» **RECORDS SUPPLIED**:

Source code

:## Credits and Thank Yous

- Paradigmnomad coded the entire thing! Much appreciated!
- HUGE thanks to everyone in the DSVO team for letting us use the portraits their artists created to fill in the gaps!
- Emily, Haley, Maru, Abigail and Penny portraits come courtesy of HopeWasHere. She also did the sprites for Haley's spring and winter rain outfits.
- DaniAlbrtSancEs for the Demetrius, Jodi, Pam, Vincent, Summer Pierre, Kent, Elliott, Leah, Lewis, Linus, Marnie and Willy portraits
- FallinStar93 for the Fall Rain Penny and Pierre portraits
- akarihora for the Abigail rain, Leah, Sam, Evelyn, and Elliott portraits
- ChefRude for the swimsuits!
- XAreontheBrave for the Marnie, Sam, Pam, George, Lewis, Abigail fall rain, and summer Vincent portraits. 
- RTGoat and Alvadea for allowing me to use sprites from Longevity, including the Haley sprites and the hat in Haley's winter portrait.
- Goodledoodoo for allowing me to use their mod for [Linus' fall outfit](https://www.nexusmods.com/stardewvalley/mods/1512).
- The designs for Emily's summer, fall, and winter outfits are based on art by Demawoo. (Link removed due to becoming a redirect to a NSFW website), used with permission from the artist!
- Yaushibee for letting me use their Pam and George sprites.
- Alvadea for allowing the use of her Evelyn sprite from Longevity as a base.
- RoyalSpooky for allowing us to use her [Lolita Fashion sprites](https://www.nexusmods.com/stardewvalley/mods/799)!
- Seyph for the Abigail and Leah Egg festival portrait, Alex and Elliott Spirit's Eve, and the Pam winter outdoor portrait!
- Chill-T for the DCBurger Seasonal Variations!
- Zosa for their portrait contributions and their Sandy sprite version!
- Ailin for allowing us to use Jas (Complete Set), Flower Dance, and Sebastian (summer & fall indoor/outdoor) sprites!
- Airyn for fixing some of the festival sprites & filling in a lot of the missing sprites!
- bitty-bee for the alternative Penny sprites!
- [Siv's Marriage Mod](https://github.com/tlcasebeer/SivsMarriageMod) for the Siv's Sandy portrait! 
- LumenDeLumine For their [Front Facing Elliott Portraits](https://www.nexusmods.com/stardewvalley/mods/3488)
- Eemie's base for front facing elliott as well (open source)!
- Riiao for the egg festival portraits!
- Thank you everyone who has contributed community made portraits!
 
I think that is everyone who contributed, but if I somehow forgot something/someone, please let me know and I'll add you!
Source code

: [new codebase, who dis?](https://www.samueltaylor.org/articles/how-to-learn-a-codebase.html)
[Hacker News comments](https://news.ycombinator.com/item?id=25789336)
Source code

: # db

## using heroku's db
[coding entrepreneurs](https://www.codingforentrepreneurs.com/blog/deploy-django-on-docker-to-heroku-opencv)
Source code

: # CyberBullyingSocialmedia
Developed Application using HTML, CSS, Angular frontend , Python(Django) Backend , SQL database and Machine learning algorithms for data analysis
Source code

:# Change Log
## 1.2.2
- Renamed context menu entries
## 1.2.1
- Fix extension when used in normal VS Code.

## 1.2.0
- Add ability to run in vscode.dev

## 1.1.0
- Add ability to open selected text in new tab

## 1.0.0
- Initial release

» **WHAT NEEDS TO BE DONE**:
Reproduce the listing above line for line, exactly.

» **WRITTEN ANSWER**:
Source code

:## Credits and Thank Yous

- Paradigmnomad coded the entire thing! Much appreciated!
- HUGE thanks to everyone in the DSVO team for letting us use the portraits their artists created to fill in the gaps!
- Emily, Haley, Maru, Abigail and Penny portraits come courtesy of HopeWasHere. She also did the sprites for Haley's spring and winter rain outfits.
- DaniAlbrtSancEs for the Demetrius, Jodi, Pam, Vincent, Summer Pierre, Kent, Elliott, Leah, Lewis, Linus, Marnie and Willy portraits
- FallinStar93 for the Fall Rain Penny and Pierre portraits
- akarihora for the Abigail rain, Leah, Sam, Evelyn, and Elliott portraits
- ChefRude for the swimsuits!
- XAreontheBrave for the Marnie, Sam, Pam, George, Lewis, Abigail fall rain, and summer Vincent portraits. 
- RTGoat and Alvadea for allowing me to use sprites from Longevity, including the Haley sprites and the hat in Haley's winter portrait.
- Goodledoodoo for allowing me to use their mod for [Linus' fall outfit](https://www.nexusmods.com/stardewvalley/mods/1512).
- The designs for Emily's summer, fall, and winter outfits are based on art by Demawoo. (Link removed due to becoming a redirect to a NSFW website), used with permission from the artist!
- Yaushibee for letting me use their Pam and George sprites.
- Alvadea for allowing the use of her Evelyn sprite from Longevity as a base.
- RoyalSpooky for allowing us to use her [Lolita Fashion sprites](https://www.nexusmods.com/stardewvalley/mods/799)!
- Seyph for the Abigail and Leah Egg festival portrait, Alex and Elliott Spirit's Eve, and the Pam winter outdoor portrait!
- Chill-T for the DCBurger Seasonal Variations!
- Zosa for their portrait contributions and their Sandy sprite version!
- Ailin for allowing us to use Jas (Complete Set), Flower Dance, and Sebastian (summer & fall indoor/outdoor) sprites!
- Airyn for fixing some of the festival sprites & filling in a lot of the missing sprites!
- bitty-bee for the alternative Penny sprites!
- [Siv's Marriage Mod](https://github.com/tlcasebeer/SivsMarriageMod) for the Siv's Sandy portrait! 
- LumenDeLumine For their [Front Facing Elliott Portraits](https://www.nexusmods.com/stardewvalley/mods/3488)
- Eemie's base for front facing elliott as well (open source)!
- Riiao for the egg festival portraits!
- Thank you everyone who has contributed community made portraits!
 
I think that is everyone who contributed, but if I somehow forgot something/someone, please let me know and I'll add you!
Source code

: [new codebase, who dis?](https://www.samueltaylor.org/articles/how-to-learn-a-codebase.html)
[Hacker News comments](https://news.ycombinator.com/item?id=25789336)
Source code

: # db

## using heroku's db
[coding entrepreneurs](https://www.codingforentrepreneurs.com/blog/deploy-django-on-docker-to-heroku-opencv)
Source code

: # CyberBullyingSocialmedia
Developed Application using HTML, CSS, Angular frontend , Python(Django) Backend , SQL database and Machine learning algorithms for data analysis
Source code

:# Change Log
## 1.2.2
- Renamed context menu entries
## 1.2.1
- Fix extension when used in normal VS Code.

## 1.2.0
- Add ability to run in vscode.dev

## 1.1.0
- Add ability to open selected text in new tab

## 1.0.0
- Initial release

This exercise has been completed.